(Dataset entries)
Content starts
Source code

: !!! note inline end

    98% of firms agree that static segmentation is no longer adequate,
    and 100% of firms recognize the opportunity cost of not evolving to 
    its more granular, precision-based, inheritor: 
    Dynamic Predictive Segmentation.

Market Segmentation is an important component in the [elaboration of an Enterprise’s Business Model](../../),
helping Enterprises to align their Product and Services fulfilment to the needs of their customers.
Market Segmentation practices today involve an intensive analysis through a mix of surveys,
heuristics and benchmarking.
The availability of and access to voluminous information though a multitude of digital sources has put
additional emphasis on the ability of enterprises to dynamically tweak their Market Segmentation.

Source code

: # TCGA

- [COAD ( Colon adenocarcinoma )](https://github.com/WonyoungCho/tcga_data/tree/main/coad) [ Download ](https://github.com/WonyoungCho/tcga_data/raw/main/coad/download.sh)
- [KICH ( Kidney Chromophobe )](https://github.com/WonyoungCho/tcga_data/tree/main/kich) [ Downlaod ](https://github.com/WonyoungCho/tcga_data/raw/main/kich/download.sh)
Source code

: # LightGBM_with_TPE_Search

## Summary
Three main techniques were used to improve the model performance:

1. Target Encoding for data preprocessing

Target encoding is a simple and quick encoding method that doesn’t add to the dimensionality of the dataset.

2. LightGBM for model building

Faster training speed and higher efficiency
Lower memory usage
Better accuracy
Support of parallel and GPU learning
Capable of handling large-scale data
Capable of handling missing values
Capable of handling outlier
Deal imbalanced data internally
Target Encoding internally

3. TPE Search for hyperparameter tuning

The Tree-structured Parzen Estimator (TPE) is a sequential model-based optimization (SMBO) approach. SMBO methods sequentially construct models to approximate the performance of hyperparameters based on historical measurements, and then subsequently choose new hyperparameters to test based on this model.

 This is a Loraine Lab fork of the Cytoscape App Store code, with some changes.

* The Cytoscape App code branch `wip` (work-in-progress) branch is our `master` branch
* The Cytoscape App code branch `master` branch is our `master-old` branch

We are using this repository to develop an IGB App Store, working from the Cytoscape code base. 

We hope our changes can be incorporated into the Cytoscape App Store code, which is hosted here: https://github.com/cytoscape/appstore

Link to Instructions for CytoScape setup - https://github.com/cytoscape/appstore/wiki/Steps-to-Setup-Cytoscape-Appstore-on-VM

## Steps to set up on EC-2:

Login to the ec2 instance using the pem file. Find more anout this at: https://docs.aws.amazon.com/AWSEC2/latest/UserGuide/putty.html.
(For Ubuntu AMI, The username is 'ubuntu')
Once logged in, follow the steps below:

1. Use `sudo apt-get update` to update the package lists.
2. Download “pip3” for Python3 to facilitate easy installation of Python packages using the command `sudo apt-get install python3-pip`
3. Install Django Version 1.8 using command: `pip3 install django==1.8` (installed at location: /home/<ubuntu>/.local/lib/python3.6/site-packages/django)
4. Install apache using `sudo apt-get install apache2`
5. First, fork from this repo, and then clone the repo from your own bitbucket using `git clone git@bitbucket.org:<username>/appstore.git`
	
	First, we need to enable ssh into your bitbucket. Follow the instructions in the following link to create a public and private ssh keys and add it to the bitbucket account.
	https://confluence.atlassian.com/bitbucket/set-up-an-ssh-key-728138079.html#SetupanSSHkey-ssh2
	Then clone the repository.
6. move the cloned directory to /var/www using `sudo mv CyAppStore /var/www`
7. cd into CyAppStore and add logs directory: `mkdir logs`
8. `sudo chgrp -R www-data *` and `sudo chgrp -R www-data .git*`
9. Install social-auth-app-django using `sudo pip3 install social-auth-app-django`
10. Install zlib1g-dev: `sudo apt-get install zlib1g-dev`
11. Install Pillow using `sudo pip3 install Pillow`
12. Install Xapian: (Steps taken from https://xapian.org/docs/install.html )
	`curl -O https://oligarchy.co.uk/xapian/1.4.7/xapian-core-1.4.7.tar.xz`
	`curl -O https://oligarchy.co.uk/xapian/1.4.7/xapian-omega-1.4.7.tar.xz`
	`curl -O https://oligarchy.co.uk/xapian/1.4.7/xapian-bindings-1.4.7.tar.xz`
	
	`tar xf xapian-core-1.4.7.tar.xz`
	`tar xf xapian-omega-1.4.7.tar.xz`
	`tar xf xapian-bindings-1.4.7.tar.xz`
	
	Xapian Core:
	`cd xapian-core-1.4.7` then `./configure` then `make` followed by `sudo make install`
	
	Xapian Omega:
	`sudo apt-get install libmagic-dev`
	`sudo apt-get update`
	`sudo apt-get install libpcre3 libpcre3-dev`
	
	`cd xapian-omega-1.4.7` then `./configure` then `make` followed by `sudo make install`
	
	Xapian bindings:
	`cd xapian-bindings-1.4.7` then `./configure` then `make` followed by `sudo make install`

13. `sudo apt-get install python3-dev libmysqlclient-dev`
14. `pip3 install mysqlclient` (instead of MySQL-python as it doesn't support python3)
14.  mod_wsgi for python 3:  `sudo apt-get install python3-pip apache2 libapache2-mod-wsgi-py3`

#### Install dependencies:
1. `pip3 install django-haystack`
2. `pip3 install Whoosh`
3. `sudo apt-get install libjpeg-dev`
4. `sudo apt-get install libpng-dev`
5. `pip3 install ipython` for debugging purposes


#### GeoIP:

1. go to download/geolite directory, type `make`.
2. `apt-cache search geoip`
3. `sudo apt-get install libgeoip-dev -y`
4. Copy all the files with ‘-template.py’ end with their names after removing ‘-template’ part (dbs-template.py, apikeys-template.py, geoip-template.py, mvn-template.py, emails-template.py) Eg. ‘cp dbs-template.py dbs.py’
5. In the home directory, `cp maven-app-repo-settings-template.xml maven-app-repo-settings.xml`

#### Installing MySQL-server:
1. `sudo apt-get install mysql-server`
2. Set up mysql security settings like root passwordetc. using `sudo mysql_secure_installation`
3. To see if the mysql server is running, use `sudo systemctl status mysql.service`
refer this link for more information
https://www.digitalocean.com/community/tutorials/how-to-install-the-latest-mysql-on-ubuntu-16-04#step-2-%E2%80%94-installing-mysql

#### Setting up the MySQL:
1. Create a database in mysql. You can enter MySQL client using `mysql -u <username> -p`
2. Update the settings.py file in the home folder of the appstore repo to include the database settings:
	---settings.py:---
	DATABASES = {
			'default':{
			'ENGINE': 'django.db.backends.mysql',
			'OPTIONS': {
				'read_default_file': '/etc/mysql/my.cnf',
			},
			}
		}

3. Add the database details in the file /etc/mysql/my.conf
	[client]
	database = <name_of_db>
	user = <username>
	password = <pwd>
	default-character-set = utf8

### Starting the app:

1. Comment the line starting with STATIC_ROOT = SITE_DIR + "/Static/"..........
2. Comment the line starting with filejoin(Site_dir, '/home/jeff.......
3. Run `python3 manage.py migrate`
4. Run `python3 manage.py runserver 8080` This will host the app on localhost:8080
Content ends
Exercise brief
When a line among the entries above contains "packages", copy it.

Solved exercise
2. Download “pip3” for Python3 to facilitate easy installation of Python packages using the command `sudo apt-get install python3-pip`
3. Install Django Version 1.8 using command: `pip3 install django==1.8` (installed at location: /home/<ubuntu>/.local/lib/python3.6/site-packages/django)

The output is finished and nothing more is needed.